• _INPUT_:
——————————
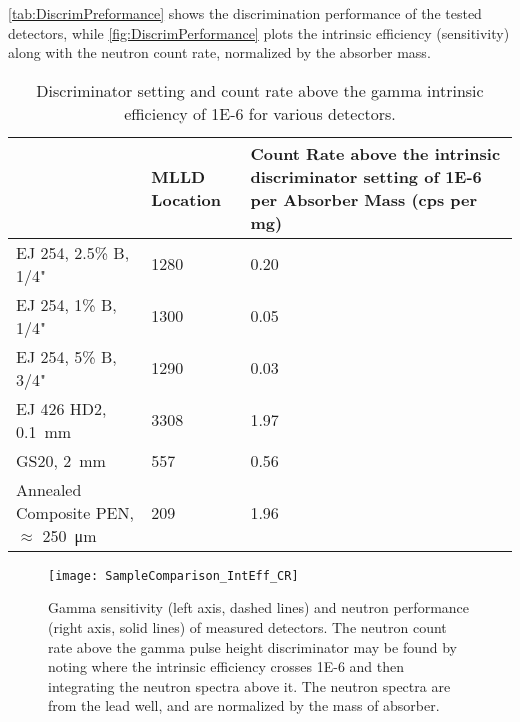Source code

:\documentclass[onecolumn]{IEEEtran}
\begin{document}
\autoref{tab:DiscrimPreformance} shows the discrimination performance of the tested detectors, while \autoref{fig:DiscrimPerformance} plots the intrinsic efficiency (sensitivity) along with the neutron count rate, normalized by the absorber mass.
\begin{table}
  \centering
  \caption[Discrimination Performance]{Discriminator setting and count rate above the gamma intrinsic efficiency of \num{1E-6} for various detectors.}
  \label{tab:DiscrimPreformance}
  \begin{tabular}{m{4cm} | m{2cm} m{4cm}}
    \toprule
    &	MLLD Location	&	Count Rate above the intrinsic discriminator setting of \num{1E-6} per Absorber Mass (cps per mg)	\\
    \midrule
    EJ 254, 2.5\% B, 1/4"	&	1280	&	0.20	\\
    EJ 254, 1\% B, 1/4"	&	1300	&	0.05	\\
    EJ 254, 5\% B, 3/4"	&	1290		&	0.03	\\
    EJ 426 HD2, \SI{0.1}{\mm}&	3308		&	1.97	\\
    GS20, \SI{2}{\mm}	&	557		&	0.56	\\
    Annealed Composite PEN, $\approx$ \SI{250}{\um}	&	209	&	1.96	\\
    \bottomrule
\end{tabular}
\end{table}
\begin{figure}
  \centering
  \texttt{[image: SampleComparison\_IntEff\_CR]}
  \caption[Gamma Sensitivity and Neutron Response of Measured Detectors]{Gamma sensitivity (left axis, dashed lines) and neutron performance (right axis, solid lines) of measured detectors.  The neutron count rate above the gamma pulse height discriminator may be found by noting where the intrinsic efficiency crosses \num{1E-6} and then integrating the neutron spectra above it. The neutron spectra are from the lead well, and are normalized by the mass of absorber.}
  \label{fig:DiscrimPerformance}
\end{figure}
\end{document}
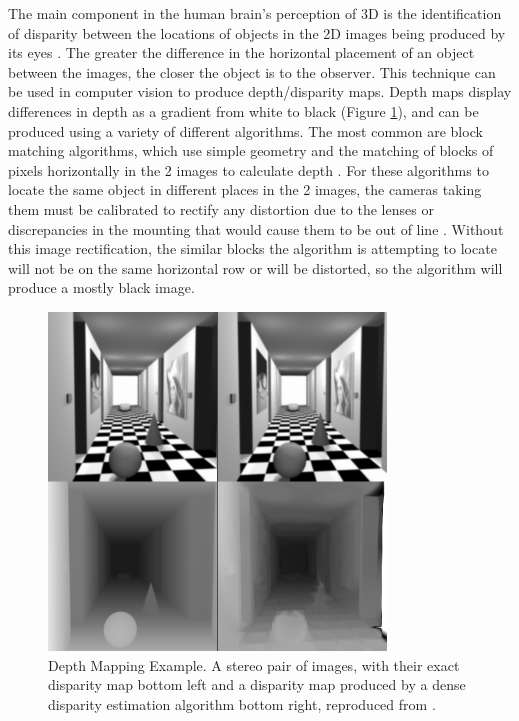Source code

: The main component in the human brain's perception of 3D is the identification of disparity between the locations of objects in the 2D images being produced by its eyes \cite{qian1997binocular}. The greater the difference in the horizontal placement of an object between the images, the closer the object is to the observer. This technique can be used in computer vision to produce depth/disparity maps. Depth maps display differences in depth as a gradient from white to black (Figure \ref{fig:depthmap}), and can be produced using a variety of different algorithms. The most common are block matching algorithms, which use simple geometry and the matching of blocks of pixels horizontally in the 2 images to calculate depth \cite{linda2001stockman}. For these algorithms to locate the same object in different places in the 2 images, the cameras taking them must be calibrated to rectify any distortion due to the lenses \cite{distort} or discrepancies in the mounting that would cause them to be out of line \cite{stereocal}. Without this image rectification, the similar blocks the algorithm is attempting to locate will not be on the same horizontal row or will be distorted, so the algorithm will produce a mostly black image.

\begin{figure}[H]
    \begin{center}
      \includegraphics[width=0.8\textwidth]{Figures/depthmap.png}
      \caption[Depth Mapping Example]{Depth Mapping Example. A stereo pair of images, with their exact disparity map bottom left and a disparity map produced by a dense disparity estimation algorithm bottom right, reproduced from \cite{deptheg}.}
      \label{fig:depthmap}
    \end{center}
\end{figure}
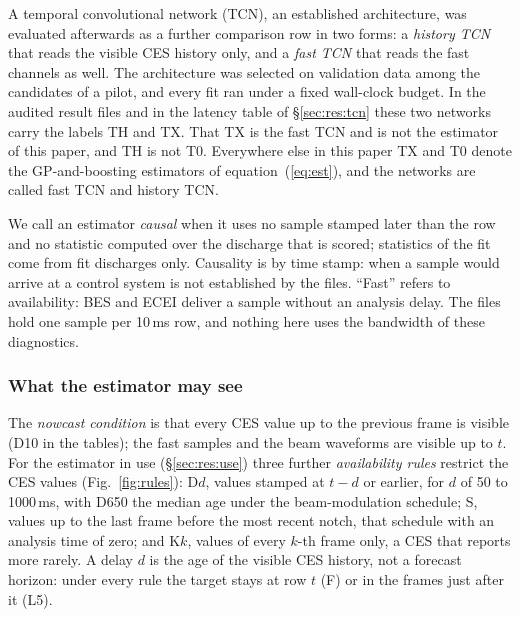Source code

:\documentclass[11pt,a4paper]{article}
\begin{document}
A temporal convolutional network (TCN), an established architecture, was evaluated afterwards as a further comparison row in two forms: a \emph{history TCN} that reads the visible CES history only, and a \emph{fast TCN} that reads the fast channels as well. The architecture was selected on validation data among the candidates of a pilot, and every fit ran under a fixed wall-clock budget. In the audited result files and in the latency table of \S\ref{sec:res:tcn} these two networks carry the labels TH and TX. That TX is the fast TCN and is not the estimator of this paper, and TH is not T0. Everywhere else in this paper TX and T0 denote the GP-and-boosting estimators of equation~(\ref{eq:est}), and the networks are called fast TCN and history TCN.

We call an estimator \emph{causal} when it uses no sample stamped later than the row and no statistic computed over the discharge that is scored; statistics of the fit come from fit discharges only. Causality is by time stamp: when a sample would arrive at a control system is not established by the files. ``Fast'' refers to availability: BES and ECEI deliver a sample without an analysis delay. The files hold one sample per 10\,ms row, and nothing here uses the bandwidth of these diagnostics.

\begin{table}[tbp]
  \centering
  \caption{Estimators and what they read (KSTAR). CES values are read as the availability rule allows; fast samples and beam waveforms up to row $t$.}
  \label{tab:inputs}
  \TabInputs
\end{table}

\subsubsection{What the estimator may see}
\label{sec:methods:rules}

The \emph{nowcast condition} is that every CES value up to the previous frame is visible (D10 in the tables); the fast samples and the beam waveforms are visible up to $t$. For the estimator in use (\S\ref{sec:res:use}) three further \emph{availability rules} restrict the CES values (Fig.~\ref{fig:rules}): D$d$, values stamped at $t - d$ or earlier, for $d$ of 50 to 1000\,ms, with D650 the median age under the beam-modulation schedule; S, values up to the last frame before the most recent notch, that schedule with an analysis time of zero; and K$k$, values of every $k$-th frame only, a CES that reports more rarely. A delay $d$ is the age of the visible CES history, not a forecast horizon: under every rule the target stays at row $t$ (F) or in the frames just after it (L5).
\end{document}
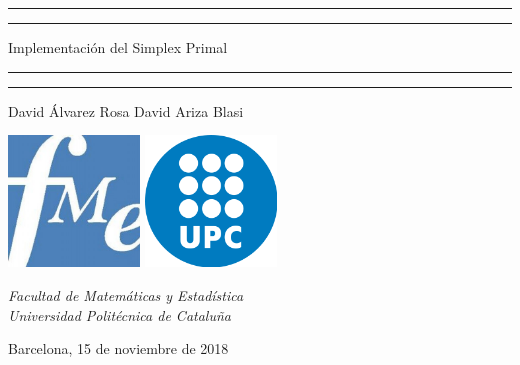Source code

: \documentclass[11pt]{article}
\begin{document}
\begin{titlepage}
  \centering
  \sc \LARGE

  \vspace*{1cm}

  \rule{\textwidth}{1.6pt}\vspace*{-\baselineskip}\vspace*{2pt}
  \rule{\textwidth}{0.4pt}
  \vspace{-.25cm}

  Implementación del Simplex Primal

  \rule{\textwidth}{0.4pt}\vspace*{-\baselineskip}\vspace*{3.2pt}
  \rule{\textwidth}{1.6pt}
  \vspace{1cm}

  \Large
  David Álvarez Rosa \hspace{1cm} David Ariza Blasi
  \vfill

  \includegraphics[height=3.5cm]{Logo_FME.jpeg} \hspace{1.5cm}
  \includegraphics[height=3.5cm]{Logo_UPC.png}
  \vspace{1cm}

  \textit{Facultad de Matemáticas y Estadística} \\
  \textit{Universidad Politécnica de Cataluña}
  \vfill

  \large
  Barcelona, 15 de noviembre de 2018
\end{titlepage}


\thispagestyle{empty}
\vspace*{\fill}
\tableofcontents
\vfill
\vspace{.75cm}
\newpage
\setcounter{page}{1}
\end{document}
——————————
• _INSTRUCTIONS FOR THE TASK_: Skip the images and restate each record above word for word.

• _ANSWER SPACE_:
Source code

:\documentclass[onecolumn]{IEEEtran}
\begin{document}
\autoref{tab:DiscrimPreformance} shows the discrimination performance of the tested detectors, while \autoref{fig:DiscrimPerformance} plots the intrinsic efficiency (sensitivity) along with the neutron count rate, normalized by the absorber mass.
\begin{table}
  \centering
  \caption[Discrimination Performance]{Discriminator setting and count rate above the gamma intrinsic efficiency of \num{1E-6} for various detectors.}
  \label{tab:DiscrimPreformance}
  \begin{tabular}{m{4cm} | m{2cm} m{4cm}}
    \toprule
    &	MLLD Location	&	Count Rate above the intrinsic discriminator setting of \num{1E-6} per Absorber Mass (cps per mg)	\\
    \midrule
    EJ 254, 2.5\% B, 1/4"	&	1280	&	0.20	\\
    EJ 254, 1\% B, 1/4"	&	1300	&	0.05	\\
    EJ 254, 5\% B, 3/4"	&	1290		&	0.03	\\
    EJ 426 HD2, \SI{0.1}{\mm}&	3308		&	1.97	\\
    GS20, \SI{2}{\mm}	&	557		&	0.56	\\
    Annealed Composite PEN, $\approx$ \SI{250}{\um}	&	209	&	1.96	\\
    \bottomrule
\end{tabular}
\end{table}
\begin{figure}
  \centering
  \texttt{[image: SampleComparison\_IntEff\_CR]}
  \caption[Gamma Sensitivity and Neutron Response of Measured Detectors]{Gamma sensitivity (left axis, dashed lines) and neutron performance (right axis, solid lines) of measured detectors.  The neutron count rate above the gamma pulse height discriminator may be found by noting where the intrinsic efficiency crosses \num{1E-6} and then integrating the neutron spectra above it. The neutron spectra are from the lead well, and are normalized by the mass of absorber.}
  \label{fig:DiscrimPerformance}
\end{figure}
\end{document}
Source code

: The main component in the human brain's perception of 3D is the identification of disparity between the locations of objects in the 2D images being produced by its eyes \cite{qian1997binocular}. The greater the difference in the horizontal placement of an object between the images, the closer the object is to the observer. This technique can be used in computer vision to produce depth/disparity maps. Depth maps display differences in depth as a gradient from white to black (Figure \ref{fig:depthmap}), and can be produced using a variety of different algorithms. The most common are block matching algorithms, which use simple geometry and the matching of blocks of pixels horizontally in the 2 images to calculate depth \cite{linda2001stockman}. For these algorithms to locate the same object in different places in the 2 images, the cameras taking them must be calibrated to rectify any distortion due to the lenses \cite{distort} or discrepancies in the mounting that would cause them to be out of line \cite{stereocal}. Without this image rectification, the similar blocks the algorithm is attempting to locate will not be on the same horizontal row or will be distorted, so the algorithm will produce a mostly black image.

\begin{figure}[H]
    \begin{center}
      \includegraphics[width=0.8\textwidth]{Figures/depthmap.png}
      \caption[Depth Mapping Example]{Depth Mapping Example. A stereo pair of images, with their exact disparity map bottom left and a disparity map produced by a dense disparity estimation algorithm bottom right, reproduced from \cite{deptheg}.}
      \label{fig:depthmap}
    \end{center}
\end{figure}
Source code

:\documentclass[11pt,a4paper]{article}
\begin{document}
A temporal convolutional network (TCN), an established architecture, was evaluated afterwards as a further comparison row in two forms: a \emph{history TCN} that reads the visible CES history only, and a \emph{fast TCN} that reads the fast channels as well. The architecture was selected on validation data among the candidates of a pilot, and every fit ran under a fixed wall-clock budget. In the audited result files and in the latency table of \S\ref{sec:res:tcn} these two networks carry the labels TH and TX. That TX is the fast TCN and is not the estimator of this paper, and TH is not T0. Everywhere else in this paper TX and T0 denote the GP-and-boosting estimators of equation~(\ref{eq:est}), and the networks are called fast TCN and history TCN.

We call an estimator \emph{causal} when it uses no sample stamped later than the row and no statistic computed over the discharge that is scored; statistics of the fit come from fit discharges only. Causality is by time stamp: when a sample would arrive at a control system is not established by the files. ``Fast'' refers to availability: BES and ECEI deliver a sample without an analysis delay. The files hold one sample per 10\,ms row, and nothing here uses the bandwidth of these diagnostics.

\begin{table}[tbp]
  \centering
  \caption{Estimators and what they read (KSTAR). CES values are read as the availability rule allows; fast samples and beam waveforms up to row $t$.}
  \label{tab:inputs}
  \TabInputs
\end{table}

\subsubsection{What the estimator may see}
\label{sec:methods:rules}

The \emph{nowcast condition} is that every CES value up to the previous frame is visible (D10 in the tables); the fast samples and the beam waveforms are visible up to $t$. For the estimator in use (\S\ref{sec:res:use}) three further \emph{availability rules} restrict the CES values (Fig.~\ref{fig:rules}): D$d$, values stamped at $t - d$ or earlier, for $d$ of 50 to 1000\,ms, with D650 the median age under the beam-modulation schedule; S, values up to the last frame before the most recent notch, that schedule with an analysis time of zero; and K$k$, values of every $k$-th frame only, a CES that reports more rarely. A delay $d$ is the age of the visible CES history, not a forecast horizon: under every rule the target stays at row $t$ (F) or in the frames just after it (L5).
\end{document}
Source code

: \documentclass[11pt]{article}
\begin{document}
\begin{titlepage}
  \centering
  \sc \LARGE

  \vspace*{1cm}

  \rule{\textwidth}{1.6pt}\vspace*{-\baselineskip}\vspace*{2pt}
  \rule{\textwidth}{0.4pt}
  \vspace{-.25cm}

  Implementación del Simplex Primal

  \rule{\textwidth}{0.4pt}\vspace*{-\baselineskip}\vspace*{3.2pt}
  \rule{\textwidth}{1.6pt}
  \vspace{1cm}

  \Large
  David Álvarez Rosa \hspace{1cm} David Ariza Blasi
  \vfill

  \includegraphics[height=3.5cm]{Logo_FME.jpeg} \hspace{1.5cm}
  \includegraphics[height=3.5cm]{Logo_UPC.png}
  \vspace{1cm}

  \textit{Facultad de Matemáticas y Estadística} \\
  \textit{Universidad Politécnica de Cataluña}
  \vfill

  \large
  Barcelona, 15 de noviembre de 2018
\end{titlepage}


\thispagestyle{empty}
\vspace*{\fill}
\tableofcontents
\vfill
\vspace{.75cm}
\newpage
\setcounter{page}{1}
\end{document}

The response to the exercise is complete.